At the same time, he fears they also have the potential to mimic the traffic congestion, diminished wheelchair access and safety issues that he saw occur with Uber and Lyft.
To prevent that, he's eager to work with self-driving companies, although San Francisco has no regulatory authority over the state-overseen transportation businesses.
With hundreds of autonomous vehicles being tested in the city, he'd like companies to share more about problems that arise. "We would feel a lot better if we were actually able to receive detailed safety data to determine if autonomous vehicles are truly safer than human driven vehicles, particularly for people outside the vehicle."
He also wants to look at issues of equity and access. "We want to make sure we're partnering with the private sector to uphold the public good rather than just create more exquisite convenience for the privileged and grow wealth for the investors in autonomous vehicle technology," Tumlin said.
Some experts think robot cars are more likely to be like theme-park rides than workaday transportation options.

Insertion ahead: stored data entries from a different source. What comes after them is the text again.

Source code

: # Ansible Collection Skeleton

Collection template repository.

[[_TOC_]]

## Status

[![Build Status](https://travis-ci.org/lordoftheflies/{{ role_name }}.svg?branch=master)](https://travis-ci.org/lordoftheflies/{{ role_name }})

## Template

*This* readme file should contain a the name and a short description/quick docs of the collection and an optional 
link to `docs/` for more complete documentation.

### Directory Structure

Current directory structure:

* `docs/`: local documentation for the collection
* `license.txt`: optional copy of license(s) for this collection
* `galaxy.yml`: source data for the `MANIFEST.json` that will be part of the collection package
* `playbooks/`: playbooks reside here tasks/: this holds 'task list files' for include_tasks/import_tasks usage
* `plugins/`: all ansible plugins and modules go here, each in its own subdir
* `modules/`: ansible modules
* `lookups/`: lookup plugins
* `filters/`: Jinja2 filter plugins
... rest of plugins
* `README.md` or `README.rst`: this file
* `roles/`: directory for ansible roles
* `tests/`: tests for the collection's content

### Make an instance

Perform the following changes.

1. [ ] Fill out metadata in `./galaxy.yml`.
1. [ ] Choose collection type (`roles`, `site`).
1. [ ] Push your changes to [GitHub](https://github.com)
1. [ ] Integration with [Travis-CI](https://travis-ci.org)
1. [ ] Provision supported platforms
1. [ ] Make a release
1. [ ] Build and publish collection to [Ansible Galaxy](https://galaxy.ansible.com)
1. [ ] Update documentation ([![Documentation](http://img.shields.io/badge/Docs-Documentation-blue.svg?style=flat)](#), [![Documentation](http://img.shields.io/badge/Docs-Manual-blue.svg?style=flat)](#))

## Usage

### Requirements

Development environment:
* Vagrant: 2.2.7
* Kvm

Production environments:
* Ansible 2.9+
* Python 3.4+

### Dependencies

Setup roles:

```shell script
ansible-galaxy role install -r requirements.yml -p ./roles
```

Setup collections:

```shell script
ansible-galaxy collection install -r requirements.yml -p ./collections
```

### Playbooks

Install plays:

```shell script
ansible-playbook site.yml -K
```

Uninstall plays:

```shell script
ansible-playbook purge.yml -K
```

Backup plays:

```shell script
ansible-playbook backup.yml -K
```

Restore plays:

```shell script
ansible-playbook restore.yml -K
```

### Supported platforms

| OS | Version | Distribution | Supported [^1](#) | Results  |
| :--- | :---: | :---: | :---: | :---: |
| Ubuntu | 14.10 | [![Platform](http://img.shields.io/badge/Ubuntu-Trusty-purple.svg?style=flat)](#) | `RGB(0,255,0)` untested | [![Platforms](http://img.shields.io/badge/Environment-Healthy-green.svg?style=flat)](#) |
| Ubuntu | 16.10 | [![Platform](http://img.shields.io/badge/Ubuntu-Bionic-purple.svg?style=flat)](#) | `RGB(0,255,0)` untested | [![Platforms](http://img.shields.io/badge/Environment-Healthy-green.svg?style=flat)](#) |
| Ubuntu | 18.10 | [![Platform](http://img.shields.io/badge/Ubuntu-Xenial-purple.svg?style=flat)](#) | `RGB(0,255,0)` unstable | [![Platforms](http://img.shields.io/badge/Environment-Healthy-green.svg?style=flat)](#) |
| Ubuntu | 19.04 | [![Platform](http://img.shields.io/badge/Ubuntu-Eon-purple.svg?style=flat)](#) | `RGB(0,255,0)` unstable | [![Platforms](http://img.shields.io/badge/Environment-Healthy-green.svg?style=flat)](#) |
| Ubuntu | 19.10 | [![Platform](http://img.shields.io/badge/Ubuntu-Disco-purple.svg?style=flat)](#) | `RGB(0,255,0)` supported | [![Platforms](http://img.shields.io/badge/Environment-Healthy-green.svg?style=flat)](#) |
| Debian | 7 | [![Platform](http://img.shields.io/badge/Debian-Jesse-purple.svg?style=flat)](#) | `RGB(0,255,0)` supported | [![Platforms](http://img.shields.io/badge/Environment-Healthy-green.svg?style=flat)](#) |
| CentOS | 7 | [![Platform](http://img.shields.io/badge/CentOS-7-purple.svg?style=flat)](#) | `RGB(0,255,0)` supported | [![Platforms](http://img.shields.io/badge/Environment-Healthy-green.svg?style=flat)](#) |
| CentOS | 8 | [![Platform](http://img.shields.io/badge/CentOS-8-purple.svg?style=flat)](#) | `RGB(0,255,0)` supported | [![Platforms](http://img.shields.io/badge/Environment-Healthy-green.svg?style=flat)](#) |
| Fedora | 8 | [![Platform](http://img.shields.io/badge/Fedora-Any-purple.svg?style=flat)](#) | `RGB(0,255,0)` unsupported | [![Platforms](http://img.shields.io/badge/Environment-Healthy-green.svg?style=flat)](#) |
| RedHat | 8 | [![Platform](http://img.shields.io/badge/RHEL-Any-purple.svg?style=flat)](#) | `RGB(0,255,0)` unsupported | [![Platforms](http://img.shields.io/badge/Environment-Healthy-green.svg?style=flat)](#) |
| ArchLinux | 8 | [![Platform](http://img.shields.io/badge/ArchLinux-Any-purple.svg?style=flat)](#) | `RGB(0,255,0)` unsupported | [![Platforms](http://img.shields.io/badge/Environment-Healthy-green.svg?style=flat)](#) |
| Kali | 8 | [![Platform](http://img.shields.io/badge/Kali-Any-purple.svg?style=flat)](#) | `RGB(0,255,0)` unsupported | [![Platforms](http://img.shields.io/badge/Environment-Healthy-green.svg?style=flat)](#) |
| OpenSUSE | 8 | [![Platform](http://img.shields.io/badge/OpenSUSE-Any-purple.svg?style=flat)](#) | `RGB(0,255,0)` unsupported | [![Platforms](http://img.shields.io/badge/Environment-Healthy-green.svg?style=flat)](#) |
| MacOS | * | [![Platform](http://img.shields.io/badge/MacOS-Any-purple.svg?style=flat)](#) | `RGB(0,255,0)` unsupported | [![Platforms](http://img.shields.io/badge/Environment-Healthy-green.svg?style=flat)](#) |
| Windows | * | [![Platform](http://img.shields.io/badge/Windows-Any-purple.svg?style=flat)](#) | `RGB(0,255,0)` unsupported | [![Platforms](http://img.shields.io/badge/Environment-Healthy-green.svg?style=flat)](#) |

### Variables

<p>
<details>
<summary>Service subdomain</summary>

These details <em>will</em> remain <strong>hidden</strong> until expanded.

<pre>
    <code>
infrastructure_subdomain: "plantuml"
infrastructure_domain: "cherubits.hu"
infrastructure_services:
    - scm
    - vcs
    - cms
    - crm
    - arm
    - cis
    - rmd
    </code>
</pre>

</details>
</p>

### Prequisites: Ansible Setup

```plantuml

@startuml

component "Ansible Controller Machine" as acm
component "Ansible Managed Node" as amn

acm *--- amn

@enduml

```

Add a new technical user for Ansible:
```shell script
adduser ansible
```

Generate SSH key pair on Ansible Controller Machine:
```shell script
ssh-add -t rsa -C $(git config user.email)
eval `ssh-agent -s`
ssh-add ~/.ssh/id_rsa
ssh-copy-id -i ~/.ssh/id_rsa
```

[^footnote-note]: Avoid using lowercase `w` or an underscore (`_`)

Grayson Brulte, who hosts a podcast called "Road to Autonomy," thinks even a few years from now they will mainly operate in limited driving domains such as amusement parks and sports venues, as well as being an experience with cachet.
"Individuals who aspire to eat at three-star Michelin restaurants might aspire to ride in these vehicles," said he said. "It could be a craze like an 'it' handbag."
Besides Cruise and Waymo, three other companies — Zoox, AutoX and Nuro — have California's OK to test cars without backup drivers. Foster City's Zoox, which Amazon bought this year for a reported $1.2 billion, sent a generic comment, but sources close to the company said it has not conducted tests without drivers. San Jose's AutoX did not respond to requests for comment.
Mountain View's Nuro is the only company that says it has tested on California roads without drivers. For the last few months, it has operated its low-speed delivery vehicle on city streets fully autonomously with no drivers, occupants, or chase cars in Mountain View, as well as Houston and Phoenix, it said. The vehicle, called R2, is half the width of a conventional car, has no manual controls, and just storage compartments rather than room for people.
Lyft, which has centered California testing around Palo Alto, is now expanding it to San Francisco. It just resumed its robo-taxi rides in Las Vegas last week after pausing for several months during the pandemic.
The biggest lesson there, said John Maddox, Lyft senior director of autonomous safety and compliance, is how quickly passengers acclimate and just start looking at their phones.
"I'm the safety guy," he said. "Boring is good."